Okay. In terms of the backbranches, would you prefer that I handle
this patch myself as I have done the HEAD part? This would need a
second, closer, review but I could do that at the beginning of next
week.

Or perhaps you'd prefer doing it yourself? That's up to you, happy to
help as always :D
--
Michael

#62Masahiko Sawada
sawada.mshk@gmail.com
In reply to: Michael Paquier (#61)
Re: Memory leak in WAL sender with pgoutput (v10~)

On Thu, Dec 19, 2024 at 6:31 PM Michael Paquier <michael@paquier.xyz> wrote:

On Thu, Dec 19, 2024 at 09:27:04AM -0800, Masahiko Sawada wrote:

On Wed, Dec 18, 2024 at 6:26 PM Michael Paquier <michael@paquier.xyz> wrote:

v2 does not have these weaknesses by design.

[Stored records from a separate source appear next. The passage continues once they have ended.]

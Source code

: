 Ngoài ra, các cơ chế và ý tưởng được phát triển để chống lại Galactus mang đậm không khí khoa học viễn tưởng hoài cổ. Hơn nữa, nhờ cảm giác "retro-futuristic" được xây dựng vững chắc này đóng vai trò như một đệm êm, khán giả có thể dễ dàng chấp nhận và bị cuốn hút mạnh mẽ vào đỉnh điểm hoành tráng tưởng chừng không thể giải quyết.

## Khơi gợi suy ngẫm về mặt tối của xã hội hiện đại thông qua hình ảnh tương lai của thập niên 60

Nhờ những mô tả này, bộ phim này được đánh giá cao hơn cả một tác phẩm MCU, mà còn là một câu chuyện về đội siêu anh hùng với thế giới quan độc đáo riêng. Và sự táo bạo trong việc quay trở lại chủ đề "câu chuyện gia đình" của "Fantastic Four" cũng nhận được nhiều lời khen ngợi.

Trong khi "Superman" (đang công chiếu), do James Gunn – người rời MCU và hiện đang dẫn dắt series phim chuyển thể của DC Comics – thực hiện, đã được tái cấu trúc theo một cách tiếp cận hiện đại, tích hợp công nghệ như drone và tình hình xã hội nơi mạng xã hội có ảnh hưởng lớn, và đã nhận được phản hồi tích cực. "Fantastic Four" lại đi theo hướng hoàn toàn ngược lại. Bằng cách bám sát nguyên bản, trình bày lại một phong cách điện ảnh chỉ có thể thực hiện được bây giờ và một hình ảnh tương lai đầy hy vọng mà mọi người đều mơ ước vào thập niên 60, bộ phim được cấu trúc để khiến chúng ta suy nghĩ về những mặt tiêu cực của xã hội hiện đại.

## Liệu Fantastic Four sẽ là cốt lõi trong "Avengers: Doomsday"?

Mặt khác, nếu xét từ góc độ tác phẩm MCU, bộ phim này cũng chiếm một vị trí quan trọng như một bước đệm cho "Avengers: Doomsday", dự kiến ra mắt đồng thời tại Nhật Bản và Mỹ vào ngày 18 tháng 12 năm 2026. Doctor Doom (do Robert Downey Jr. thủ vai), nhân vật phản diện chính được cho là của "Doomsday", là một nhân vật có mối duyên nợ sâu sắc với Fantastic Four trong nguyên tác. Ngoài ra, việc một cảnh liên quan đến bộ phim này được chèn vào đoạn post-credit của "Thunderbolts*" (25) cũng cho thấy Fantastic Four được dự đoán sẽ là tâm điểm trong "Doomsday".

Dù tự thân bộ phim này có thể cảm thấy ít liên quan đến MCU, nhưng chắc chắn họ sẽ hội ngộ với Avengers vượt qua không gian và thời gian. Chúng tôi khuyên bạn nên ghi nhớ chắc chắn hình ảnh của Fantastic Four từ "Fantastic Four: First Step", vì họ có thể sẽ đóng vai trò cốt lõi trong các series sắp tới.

I agree that v2 is better than v3 in terms of that.

Okay. In terms of the backbranches, would you prefer that I handle
this patch myself as I have done the HEAD part? This would need a
second, closer, review but I could do that at the beginning of next
week.

Thanks. Please proceed with this fix as you've already fixed the HEAD part.

Regards,

--
Masahiko Sawada
Amazon Web Services: https://aws.amazon.com

#63Michael Paquier
michael@paquier.xyz
In reply to: Masahiko Sawada (#62)
Re: Memory leak in WAL sender with pgoutput (v10~)

On Fri, Dec 20, 2024 at 11:23:30AM -0800, Masahiko Sawada wrote:

Thanks. Please proceed with this fix as you've already fixed the HEAD part.

Thanks. It took me a bit of time to check that across all five stable
branches, including sysbench and the SQL case, and I think that's OK,
so done (added a couple of comments on the way).